Swiss draw line in the sand to weaken franc
Sep 6, 2011, 2:48 a.m.
By Emma Thomasson and Catherine Bosley
ZURICH (Reuters) - The Swiss National Bank shocked foreign exchange markets by setting a minimum exchange rate target of 1.20 francs to the euro on Tuesday, knocking back a currency rally which has threatened its economy with recession.
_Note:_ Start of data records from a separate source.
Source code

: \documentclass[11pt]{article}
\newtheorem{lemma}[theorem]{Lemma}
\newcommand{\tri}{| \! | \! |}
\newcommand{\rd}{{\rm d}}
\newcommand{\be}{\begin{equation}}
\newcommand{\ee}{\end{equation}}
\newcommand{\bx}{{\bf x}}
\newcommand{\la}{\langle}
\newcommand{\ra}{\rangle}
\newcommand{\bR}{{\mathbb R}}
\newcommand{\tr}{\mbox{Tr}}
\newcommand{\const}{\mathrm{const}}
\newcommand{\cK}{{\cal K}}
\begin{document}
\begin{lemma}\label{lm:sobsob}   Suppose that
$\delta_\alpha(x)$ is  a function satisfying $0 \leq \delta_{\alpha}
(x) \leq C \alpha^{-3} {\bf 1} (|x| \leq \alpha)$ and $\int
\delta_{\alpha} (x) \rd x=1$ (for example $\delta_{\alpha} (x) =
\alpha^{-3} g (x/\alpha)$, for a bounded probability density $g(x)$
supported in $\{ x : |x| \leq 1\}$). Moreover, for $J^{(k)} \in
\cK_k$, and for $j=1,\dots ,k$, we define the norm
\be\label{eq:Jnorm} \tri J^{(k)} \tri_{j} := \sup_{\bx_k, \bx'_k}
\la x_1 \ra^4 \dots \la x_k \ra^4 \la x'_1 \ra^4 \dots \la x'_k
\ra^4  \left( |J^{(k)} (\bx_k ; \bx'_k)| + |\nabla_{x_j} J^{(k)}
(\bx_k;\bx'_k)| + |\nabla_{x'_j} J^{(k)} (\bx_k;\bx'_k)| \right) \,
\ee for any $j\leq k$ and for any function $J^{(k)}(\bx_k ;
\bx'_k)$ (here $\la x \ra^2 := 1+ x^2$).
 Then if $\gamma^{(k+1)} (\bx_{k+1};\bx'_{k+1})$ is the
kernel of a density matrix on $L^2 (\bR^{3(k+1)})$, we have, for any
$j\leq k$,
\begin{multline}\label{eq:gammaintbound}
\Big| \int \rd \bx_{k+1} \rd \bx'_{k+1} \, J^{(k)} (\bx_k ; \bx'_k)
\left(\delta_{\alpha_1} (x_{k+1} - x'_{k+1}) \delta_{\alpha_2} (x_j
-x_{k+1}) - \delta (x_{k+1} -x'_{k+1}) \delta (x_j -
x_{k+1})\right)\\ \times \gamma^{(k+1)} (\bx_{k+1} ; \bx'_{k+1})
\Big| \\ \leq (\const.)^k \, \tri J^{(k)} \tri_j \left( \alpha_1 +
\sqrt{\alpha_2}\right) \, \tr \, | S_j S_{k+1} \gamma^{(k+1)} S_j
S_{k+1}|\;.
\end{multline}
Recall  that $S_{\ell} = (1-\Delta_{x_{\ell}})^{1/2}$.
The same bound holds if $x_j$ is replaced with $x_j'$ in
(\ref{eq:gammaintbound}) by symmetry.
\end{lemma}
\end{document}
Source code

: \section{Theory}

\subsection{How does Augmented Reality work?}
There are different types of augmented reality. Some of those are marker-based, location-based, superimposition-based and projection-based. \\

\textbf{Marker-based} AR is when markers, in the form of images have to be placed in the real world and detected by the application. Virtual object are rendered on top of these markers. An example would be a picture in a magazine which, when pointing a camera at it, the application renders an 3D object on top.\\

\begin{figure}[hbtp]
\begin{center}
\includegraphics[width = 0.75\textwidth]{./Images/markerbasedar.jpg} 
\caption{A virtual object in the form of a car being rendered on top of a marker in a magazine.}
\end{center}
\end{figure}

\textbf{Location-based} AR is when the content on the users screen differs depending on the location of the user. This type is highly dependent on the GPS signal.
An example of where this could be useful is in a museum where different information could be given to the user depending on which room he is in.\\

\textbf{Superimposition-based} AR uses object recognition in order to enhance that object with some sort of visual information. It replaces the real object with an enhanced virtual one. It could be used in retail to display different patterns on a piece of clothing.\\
Using some of the strongest language by a central bank in the modern era, the SNB said it would buy other currencies in unlimited quantities and use all means within its power to hold to the target.
The move immediately knocked around 8 percent off the value of the franc, which has soared by a third since the collapse of Lehman Brothers in 2008 as investors used it as a safe haven from the euro zone's debt crisis and stock market turmoil.
"The current massive overvaluation of the Swiss franc poses an acute threat to the Swiss economy and carries the risk of a deflationary development," the SNB said in a statement.
"The SNB will enforce this minimum rate with the utmost determination and is prepared to buy foreign currency in unlimited quantities."
The move prompted speculation that Japan might follow suit to cap the rising yen, which is also regarded as a safe haven and which could derail a recovery from the March earthquake and tsunami that tipped the country into recession.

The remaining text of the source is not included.